METHOD AND A SYSTEM FOR GENERATING A MACHINE LEARNING MODEL FOR REDUCING A LOCATION ERROR OF READINGS OF ROAD SIGNS SENSED BY CONNECTED VEHICLES

A method and a system for generating a machine learning model for reducing a location error of readings of road signs sensed by connected vehicles, said method comprising: obtaining an incoming stream of readings of road signs captured by connected vehicles traveling along roads, wherein each reading contains a location of a road sign and road sign metadata associated therewith; applying a clustering algorithm to group together readings associated with a common road sign in separate groups; comparing the locations of each group to respective tagged road-signs dataset associated with a correct location, to yield a correction vector for each cluster; and training a machine learning model to correct the location of the readings in each group by learning the correction vectors.

FIELD OF THE INVENTION

The present invention relates generally to a computerized automotive marketplace, and more particularly, to processing automotive data of connected vehicles on same.

BACKGROUND OF THE INVENTION

Prior to the background of the invention being set forth, it may be helpful to provide definitions of certain terms that will be used hereinafter.

The term “connected vehicle” or “connected car” as used herein is defined as a car or any other motor vehicle such as a drone or an aerial vehicle that is equipped with any form of wireless network connectivity enabling it to provide and collect data from the wireless network.
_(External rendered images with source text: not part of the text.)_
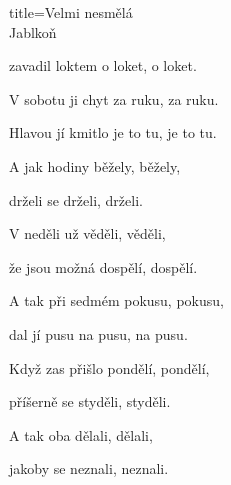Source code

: \begin{song}{title=\predtitle\centering Velmi nesmělá \\\large Jablkoň  \vspace*{-0.3cm}}
\begin{centerjustified}
\begin{varwidth}[t]{0.48\textwidth}
	zavadil loktem o loket, o loket.

\end{varwidth}\mezisloupci\begin{varwidth}[t]{0.48\textwidth}\setlength{\parindent}{0.45cm}\vspace*{0.55cm}  %
\vspace*{-.185cm}
\sloka
	V sobotu ji chyt za ruku, za ruku.
	
	Hlavou jí kmitlo je to tu, je to tu.
	
	A jak hodiny běžely, běžely,
	
	drželi se drželi, drželi.


	
\sloka
	V neděli už věděli, věděli,

	že jsou možná dospělí, dospělí.
	
	A tak při sedmém pokusu, pokusu,
	
	dal jí pusu na pusu, na pusu.


\sloka
	Když zas přišlo pondělí, pondělí,
	
	příšerně se styděli, styděli.
	
	A tak oba dělali, dělali,
	
	jakoby se neznali, neznali.

\end{varwidth}

\end{centerjustified}
\setcounter{Slokočet}{0}
\end{song}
The data originated from and related to connected vehicles and their parts is referred herein collectively as “automotive data”.

The term “data marketplace” or “data market” as used herein is defined as an online platform preferably implemented on a cloud that enables a plurality of users (e.g. subscribers or consumers) to access and consume data originated by various data sources (e.g. data providers). Data marketplaces typically offer various types of data for different markets and from different sources. Common types of data consumers include business intelligence, financial institutions, demographics, research and market data. Data types can be mixed and structured in a variety of ways. Data providers may offer data in specific formats for individual clients.

Data consumed in these marketplaces is used by businesses of all kinds, fleets, business and safety applications and many types of analysts. Data marketplaces have proliferated with the growth of big data, as the amount of data collected by municipalities and smart cities, businesses, websites, and services has increased, and all that data has become increasingly recognized as an asset.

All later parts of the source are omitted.